La nullità del contratto può essere sanata? Quali sono i rimedi?
Nel caso in cui le parti concludano un negozio nullo, dunque non idoneo a produrre effetti, le disposizioni di legge prevedono un rimedio legale di “recupero” dello stesso, definito conversione. Vediamone insieme le principali peculiarità.

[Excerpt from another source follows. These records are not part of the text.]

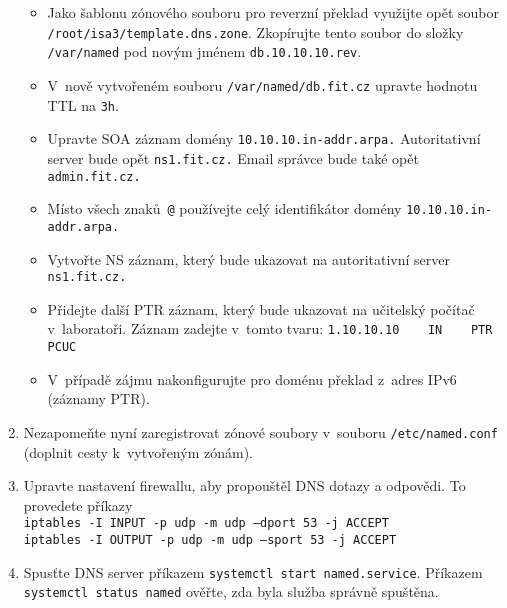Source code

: \begin{enumerate}
    \begin{itemize}
      \item Jako šablonu zónového souboru pro reverzní překlad využijte opět soubor\\ {\tt /root/isa3/template.dns.zone}.
            Zkopírujte tento soubor do složky {\tt /var/named} pod novým jménem {\tt db.10.10.10.rev}.
      \item V~nově vytvořeném souboru {\tt /var/named/db.fit.cz} upravte hodnotu TTL na {\tt 3h}.
      \item Upravte SOA záznam domény {\tt 10.10.10.in-addr.arpa.} Autoritativní server bude opět {\tt ns1.fit.cz.}
            Email správce bude také opět {\tt admin.fit.cz.}
      \item Místo všech znaků~{\tt @} používejte celý identifikátor domény {\tt 10.10.10.in-addr.arpa.}
      \item Vytvořte NS záznam, který bude ukazovat na autoritativní server {\tt ns1.fit.cz.}
      \item Přidejte další PTR záznam, který bude ukazovat na učitelský počítač v~laboratoři. Záznam zadejte v~tomto tvaru:
            \verb|1.10.10.10    IN    PTR    PCUC|
      \item V~případě zájmu nakonfigurujte pro doménu překlad z~adres IPv6 (záznamy PTR).
    \end{itemize} 
    
  \item Nezapomeňte nyní zaregistrovat zónové soubory v~souboru {\tt /etc/named.conf} (doplnit cesty k~vytvořeným zónám).
  \item Upravte nastavení firewallu, aby propouštěl DNS dotazy a odpovědi. To provedete příkazy \\{\tt iptables -I INPUT -p udp -m udp --dport 53 -j ACCEPT}\\
        {\tt iptables -I OUTPUT -p udp -m udp --sport 53 -j ACCEPT}

  \item Spusťte DNS server příkazem {\tt systemctl start named.service}.
    Příkazem {\tt systemctl status named} ověřte, zda byla služba správně spuštěna.


\end{enumerate}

- La nullità del contratto
La conversione del contratto nullo
La norma: art. 1424 c.c. - Fonti normative
1. La nullità del contratto
Ai sensi dell’art. 1418 c.c., un contratto è nullo quando:
- è contrario a norme imperative, ovvero a quelle norme non derogabili per volontà delle parti (ad esempio, l’art. 1351 c.c. sancisce che il contratto preliminare deve essere stipulato nella stessa forma prescritta per il contratto definitivo);
- manca uno dei requisiti indicati dall’art. 1325 c.c.;
- è illecito l’oggetto, ovvero quando la cosa dedotta nel contratto è il prodotto – o lo strumento – di attività contrarie a norme proibitive, all’ordine pubblico o al buon costume. Un esempio concreto può essere la vendita di cose rubate o di sostanze stupefacenti.
Ai sensi dell’art. 1346 c.c. l’oggetto deve, altresì, essere possibile e determinato o determinabile.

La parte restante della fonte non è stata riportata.